Stomatitis and pharyngitis have been confirmed, along with hand–foot syndrome, as dose-limiting adverse effects of pegylated liposomal anthracyclines [ ]. Stomatitis was dose-limiting at high single doses over 70 mg/m ² . Similarly, 12 of 35 patients who received pegylated liposomal doxorubicin 50 mg/m ² every 3 weeks for advanced ovarian carcinoma required dose reduction (to 40 mg/m ² ) or treatment delay (to 4 weeks) because of mucositis [ ]. Stomatitis and mucositis are dose-dependent [ ]. In the treatment of Kaposi’s sarcoma in patients with HIV/AIDS, mucositis and stomatitis are rarely problematic and are not dose-limiting. Presumably this is because significantly lower doses of pegylated liposomal doxorubicin are used in these patients.

Nausea and vomiting have been reported but appear to be mild and infrequent adverse effects of pegylated liposomal anthracyclines and liposomal daunorubicin [ , ]. In most patients pegylated liposomal doxorubicin can be given without prophylactic antiemetics. In one study there was only mild nausea and vomiting in eight of 53 patients who had not received prophylactic antiemetics [ ]. Further reviews in patients with AIDS-related Kaposi’s sarcoma have reported nausea and vomiting in 17% and 8% of patients respectively [ ]. Pooled data from 12 phase I and II studies in patients with solid tumors showed that 3.6% of patients had had grade 3/4 nausea or vomiting [ ]. Diarrhea has similarly been recognized as a mild and infrequent adverse effect of pegylated liposomal doxorubicin (three of 53 patients) [ ].
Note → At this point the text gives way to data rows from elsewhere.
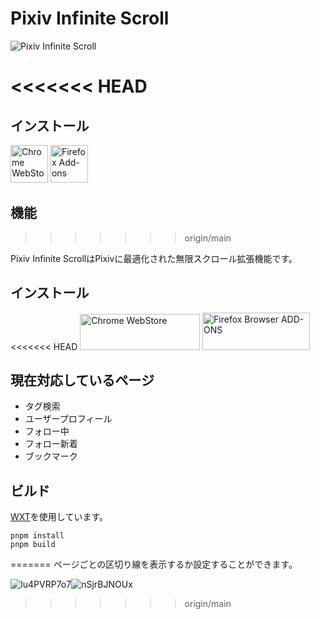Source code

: # Pixiv Infinite Scroll
![Pixiv Infinite Scroll](https://github.com/user-attachments/assets/b0212f9b-4232-4aa6-9da3-9a55065fc398)


<<<<<<< HEAD
=======
## インストール

<a href="https://chromewebstore.google.com/detail/pixiv-infinite-scroll/ihbbldgmjgjfpglmceokpdjenkjedcnb"><img alt="Chrome WebStore" src="https://github.com/user-attachments/assets/2f068f6a-98d3-48f6-8b70-e9da682c6b25" height="60"></a> <a href="https://addons.mozilla.org/ja/firefox/addon/pixiv-infinite-scroll/"><img alt="Firefox Add-ons" src="https://github.com/user-attachments/assets/f9b238c8-571c-4531-8e3f-c31f203e60ef" height="60"></a>

## 機能
>>>>>>> origin/main

Pixiv Infinite ScrollはPixivに最適化された無限スクロール拡張機能です。

## インストール

<<<<<<< HEAD
<a href="https://chromewebstore.google.com/detail/pixiv-infinite-scroll/ihbbldgmjgjfpglmceokpdjenkjedcnb"><img alt="Chrome WebStore" width="191.8" height="58" src="https://developer.chrome.com/static/docs/webstore/branding/image/UV4C4ybeBTsZt43U4xis.png"></a>
<a href="https://addons.mozilla.org/ja/firefox/addon/pixiv-infinite-scroll/"><img alt="Firefox Browser ADD-ONS" width="172" height="60" src="https://blog.mozilla.org/addons/files/2015/11/get-the-addon.png"></a>

## 現在対応しているページ

- タグ検索
- ユーザープロフィール
- フォロー中
- フォロー新着
- ブックマーク

## ビルド

[WXT](https://wxt.dev/)を使用しています。

```shell
pnpm install
pnpm build
```
=======
ページごとの区切り線を表示するか設定することができます。

![Iu4PVRP7o7](https://github.com/hamachi25/Pixiv-Infinite-Scroll/assets/107383950/a5e28f2b-e340-40b8-9a63-90f85c1e1040)![nSjrBJNOUx](https://github.com/hamachi25/Pixiv-Infinite-Scroll/assets/107383950/63d0cc27-c39f-47d1-b220-5e8f9b795521)
>>>>>>> origin/main

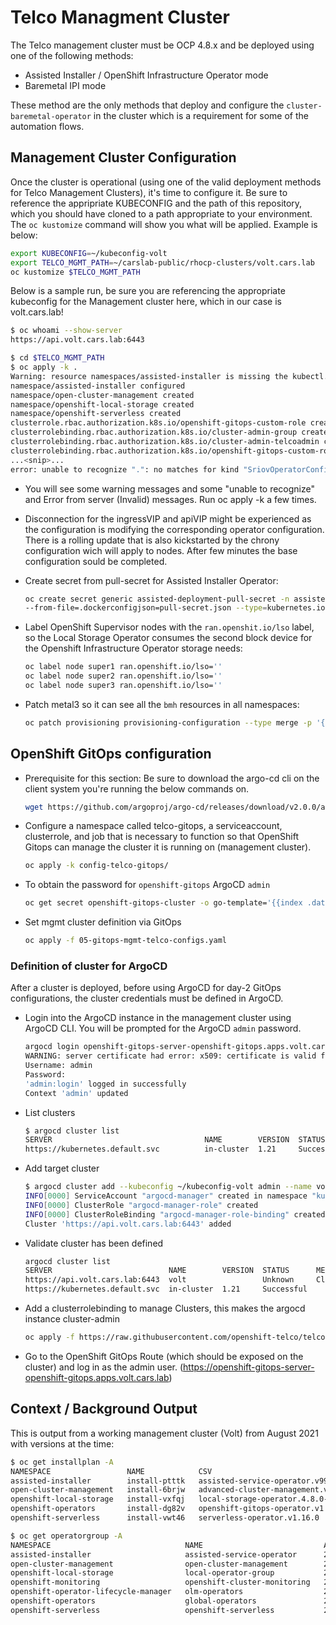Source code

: # Telco Managment Cluster

The Telco management cluster must be OCP 4.8.x and be deployed using one of the following methods:
- Assisted Installer / OpenShift Infrastructure Operator mode
- Baremetal IPI mode

These method are the only methods that deploy and configure the `cluster-baremetal-operator` in the cluster which is a requirement for some of the automation flows.

## Management Cluster Configuration

Once the cluster is operational (using one of the valid deployment methods for Telco Management Clusters), it's time to configure it.  Be sure to reference the appripriate KUBECONFIG and the path of this repository, which you should have cloned to a path appropriate to your environment.  The `oc kustomize` command will show you what will be applied.  Example is below:

```bash
export KUBECONFIG=~/kubeconfig-volt
export TELCO_MGMT_PATH=~/carslab-public/rhocp-clusters/volt.cars.lab
oc kustomize $TELCO_MGMT_PATH
```

Below is a sample run, be sure you are referencing the appropriate kubeconfig for the Management cluster here, which in our case is volt.cars.lab!

```bash
$ oc whoami --show-server
https://api.volt.cars.lab:6443

$ cd $TELCO_MGMT_PATH
$ oc apply -k .
Warning: resource namespaces/assisted-installer is missing the kubectl.kubernetes.io/last-applied-configuration annotation which is required by oc apply. oc apply should only be used on resources created declaratively by either oc create --save-config or oc apply. The missing annotation will be patched automatically.
namespace/assisted-installer configured
namespace/open-cluster-management created
namespace/openshift-local-storage created
namespace/openshift-serverless created
clusterrole.rbac.authorization.k8s.io/openshift-gitops-custom-role created
clusterrolebinding.rbac.authorization.k8s.io/cluster-admin-group created
clusterrolebinding.rbac.authorization.k8s.io/cluster-admin-telcoadmin created
clusterrolebinding.rbac.authorization.k8s.io/openshift-gitops-custom-rolebinding created
...<snip>...
error: unable to recognize ".": no matches for kind "SriovOperatorConfig" in version "sriovnetwork.openshift.io/v1"
```

- You will see some warning messages and some "unable to recognize" and Error from server (Invalid) messages.  Run oc apply -k a few times.
- Disconnection for the ingressVIP and apiVIP might be experienced as the configuration is modifying the corresponding operator configuration. There is a rolling update that is also kickstarted by the chrony configuration wich will apply to nodes. After few minutes the base configuration sould be completed.

- Create secret from pull-secret for Assisted Installer Operator:

    ```bash
    oc create secret generic assisted-deployment-pull-secret -n assisted-installer \
    --from-file=.dockerconfigjson=pull-secret.json --type=kubernetes.io/dockerconfigjson
    ```

- Label OpenShift Supervisor nodes with the `ran.openshit.io/lso` label, so the Local Storage Operator consumes the second block device for the Openshift Infrastructure Operator storage needs:
  ```bash
  oc label node super1 ran.openshift.io/lso=''
  oc label node super2 ran.openshift.io/lso=''
  oc label node super3 ran.openshift.io/lso=''
  ```

- Patch metal3 so it can see all the `bmh` resources in all namespaces:
    ```bash
    oc patch provisioning provisioning-configuration --type merge -p '{"spec":{"watchAllNamespaces": true}}'
    ```
## OpenShift GitOps configuration
- Prerequisite for this section: Be sure to download the argo-cd cli on the client system you're running the below commands on.
    ```bash
    wget https://github.com/argoproj/argo-cd/releases/download/v2.0.0/argocd-util-linux-amd64
    ```

- Configure a namespace called telco-gitops, a serviceaccount, clusterrole, and job that is necessary to function so that OpenShift Gitops can manage the cluster it is running on (management cluster).
    ```bash
    oc apply -k config-telco-gitops/
    ```

- To obtain the password for `openshift-gitops` ArgoCD `admin`

    ```bash
    oc get secret openshift-gitops-cluster -o go-template='{{index .data "admin.password"}}' | base64 -d
    ```
- Set mgmt cluster definition via GitOps

    ```bash
    oc apply -f 05-gitops-mgmt-telco-configs.yaml
    ```

### Definition of cluster for ArgoCD

After a cluster is deployed, before using ArgoCD for day-2 GitOps configurations, the cluster credentials must be defined in ArgoCD.

- Login into the ArgoCD instance in the management cluster using ArgoCD CLI. You will be prompted for the ArgoCD `admin` password.
    ```bash
    argocd login openshift-gitops-server-openshift-gitops.apps.volt.cars.lab --name admin
    WARNING: server certificate had error: x509: certificate is valid for openshift-gitops, openshift-gitops-grpc, openshift-gitops.openshift-gitops.svc.cluster.local, not openshift-gitops-server-openshift-gitops.apps.volt.cars.lab. Proceed insecurely (y/n)? y
    Username: admin
    Password:
    'admin:login' logged in successfully
    Context 'admin' updated
    ```

- List clusters
    ```bash
    $ argocd cluster list
    SERVER                                  NAME        VERSION  STATUS      MESSAGE
    https://kubernetes.default.svc          in-cluster  1.21     Successful
    ```
- Add target cluster
    ```bash
    $ argocd cluster add --kubeconfig ~/kubeconfig-volt admin --name volt
    INFO[0000] ServiceAccount "argocd-manager" created in namespace "kube-system"
    INFO[0000] ClusterRole "argocd-manager-role" created    
    INFO[0000] ClusterRoleBinding "argocd-manager-role-binding" created
    Cluster 'https://api.volt.cars.lab:6443' added
    ```

- Validate cluster has been defined
    ```bash
    argocd cluster list
    SERVER                          NAME        VERSION  STATUS      MESSAGE
    https://api.volt.cars.lab:6443  volt                 Unknown     Cluster has no application and not being monitored.
    https://kubernetes.default.svc  in-cluster  1.21     Successful
    ```
- Add a clusterrolebinding to manage Clusters, this makes the argocd instance cluster-admin
    ```bash
   oc apply -f https://raw.githubusercontent.com/openshift-telco/telco-gitops/main/base/operators/openshift-gitops/03-cluster-admin-gitops.yaml
    ```

- Go to the OpenShift GitOps Route (which should be exposed on the cluster) and log in as the admin user.
(https://openshift-gitops-server-openshift-gitops.apps.volt.cars.lab)

## Context / Background Output
This is output from a working management cluster (Volt) from August 2021 with versions at the time:

```bash
$ oc get installplan -A
NAMESPACE                 NAME            CSV                                            APPROVAL    APPROVED
assisted-installer        install-ptttk   assisted-service-operator.v99.0.0-unreleased   Automatic   true
open-cluster-management   install-6brjw   advanced-cluster-management.v2.3.1             Automatic   true
openshift-local-storage   install-vxfqj   local-storage-operator.4.8.0-202107291502      Automatic   true
openshift-operators       install-dg82v   openshift-gitops-operator.v1.2.0               Automatic   true
openshift-serverless      install-vwt46   serverless-operator.v1.16.0                    Automatic   true
```
```bash
$ oc get operatorgroup -A
NAMESPACE                              NAME                           AGE
assisted-installer                     assisted-service-operator      20h
open-cluster-management                open-cluster-management        20h
openshift-local-storage                local-operator-group           20h
openshift-monitoring                   openshift-cluster-monitoring   21h
openshift-operator-lifecycle-manager   olm-operators                  21h
openshift-operators                    global-operators               21h
openshift-serverless                   openshift-serverless           20h
```
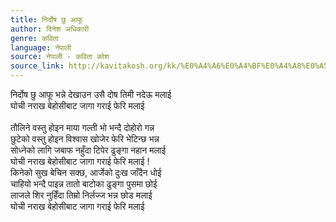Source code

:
 ```yaml
---
title: निर्दोष छु आफू
author: दिनेश अधिकारी
genre: कविता
language: नेपाली
source: नेपाली - कविता कोश
source_link: http://kavitakosh.org/kk/%E0%A4%A6%E0%A4%BF%E0%A4%A8%E0%A5%87%E0%A4%B6_%E0%A4%85%E0%A4%A7%E0%A4%BF%E0%A4%95%E0%A4%BE%E0%A4%B0%E0%A5%80
---
```


निर्दोष छु आफू भन्ने देखाउन उसै दोष तिमी नदेऊ मलाई  
घोची नराख बेहोसीबाट जागा गराई फेरि मलाई  
   
तौलिने वस्तु होइन माया गल्ती भो भन्दै दोहोरो गन्न  
छुटेको वस्तु होइन विश्वास खोजेर फेरि भेटिन्छ भन्न  
सोध्नेको लागि जबाफ नहुँदा टिपेर ढुङ्गा नहान मलाई  
घोची नराख बेहोसीबाट जागा गराई फेरि मलाई !  
किनेको सुख बेचिन सक्छ, आर्जेको दुःख जाँदैन धोई  
चाहियो भन्दै पाइन्न तातो बाटोका ढुङ्गा पुसमा छोई  
लाजले शिर नुहिँदा तिम्रो निर्लज्ज भन्न छोड मलाई  
घोची नराख बेहोसीबाट जागा गराई फेरि मलाई
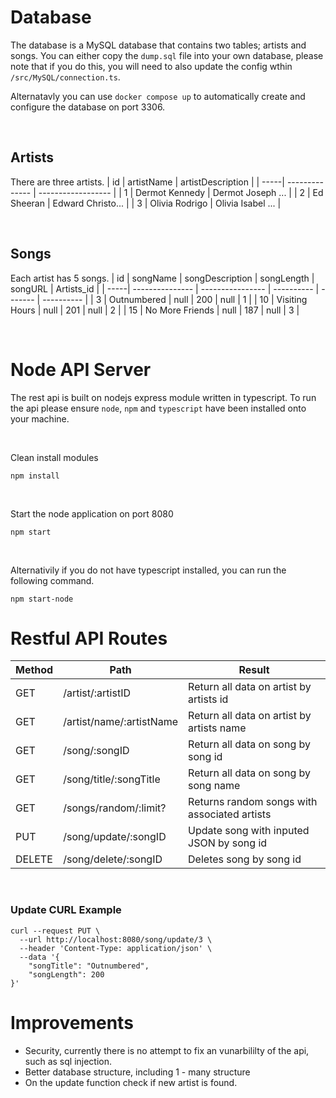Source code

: # Database 

The database is a MySQL database that contains two tables; artists and songs. You can either copy the `dump.sql` file into your own database, please note that if you do this, you will need to also update the config wthin `/src/MySQL/connection.ts`.

Alternatavly you can use `docker compose up` to automatically create and configure the database on port 3306.

<br />

## Artists
There are three artists.
| id   | artistName     | artistDescription  |
| -----| -------------- | ------------------ |
| 1    | Dermot Kennedy | Dermot Joseph ...  |
| 2    | Ed Sheeran     | Edward Christo...  |
| 3    | Olivia Rodrigo | Olivia Isabel ...  |

<br />

## Songs
Each artist has 5 songs.
| id   | songName        | songDescription  | songLength | songURL | Artists_id |
| -----| --------------- | ---------------- | ---------- | ------- | ---------- |
| 3    | Outnumbered     | null             | 200        | null    | 1          |
| 10   | Visiting Hours  | null             | 201        | null    | 2          |
| 15   | No More Friends | null             | 187        | null    | 3          |

<br />

# Node API Server

The rest api is built on nodejs express module written in typescript. To run the api please ensure `node`, `npm` and `typescript` have been installed onto your machine.

<br />

Clean install modules

```
npm install
```

<br />

Start the node application on port 8080

```
npm start
```

<br />

Alternativily if you do not have typescript installed, you can run the following command.

```
npm start-node
```

# Restful API Routes

| Method | Path                     | Result                                       |
| ------ | ------------------------ | -------------------------------------------- |
| GET    | /artist/:artistID        | Return all data on artist by artists id      |
| GET    | /artist/name/:artistName | Return all data on artist by artists name    |
| GET    | /song/:songID            | Return all data on song by song id           |
| GET    | /song/title/:songTitle   | Return all data on song by song name         |
| GET    | /songs/random/:limit?    | Returns random songs with associated artists |
| PUT    | /song/update/:songID     | Update song with inputed JSON by song id     |
| DELETE | /song/delete/:songID     | Deletes song by song id                      |

<br />

### Update CURL Example

```
curl --request PUT \
  --url http://localhost:8080/song/update/3 \
  --header 'Content-Type: application/json' \
  --data '{
	"songTitle": "Outnumbered",
	"songLength": 200
}'
```

# Improvements
- Security, currently there is no attempt to fix an vunarbililty of the api, such as sql injection.
- Better database structure, including 1 - many structure
- On the update function check if new artist is found.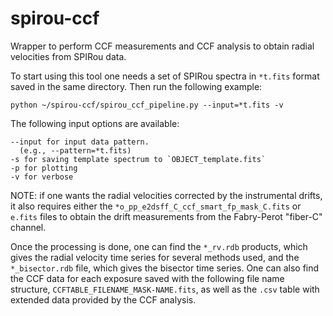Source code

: # spirou-ccf
Wrapper to perform CCF measurements and CCF analysis to obtain radial velocities from SPIRou data. 

To start using this tool one needs a set of SPIRou spectra in `*t.fits` format saved in the same directory.  Then run the following example:

```
python ~/spirou-ccf/spirou_ccf_pipeline.py --input=*t.fits -v
```

The following input options are available:
```
--input for input data pattern. 
  (e.g., --pattern=*t.fits)
-s for saving template spectrum to `OBJECT_template.fits`
-p for plotting
-v for verbose
```

NOTE: if one wants the radial velocities corrected by the instrumental drifts, it also requires either the `*o_pp_e2dsff_C_ccf_smart_fp_mask_C.fits` or `e.fits` files to obtain the drift measurements from the Fabry-Perot "fiber-C" channel. 

Once the processing is done, one can find the `*_rv.rdb` products, which gives the radial velocity time series for several methods used, and the `*_bisector.rdb` file, which gives the bisector time series. One can also find the CCF data for each exposure saved with the following file name structure, `CCFTABLE_FILENAME_MASK-NAME.fits`, as well as the `.csv` table with extended data provided by the CCF analysis.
Myocet (75 mg/m ² ) causes significantly less vomiting (11% versus 23%) than conventional free doxorubicin (75 mg/m ² ) [ ]. It also leads to lower peak-free doxorubicin concentrations in the gastrointestinal mucosa compared with conventional doxorubicin, and less gastrointestinal toxicity [ ]. However, high-dose Myocet (135 mg/m ² ) caused grade 4 mucositis in 10 of 52 patients [ ].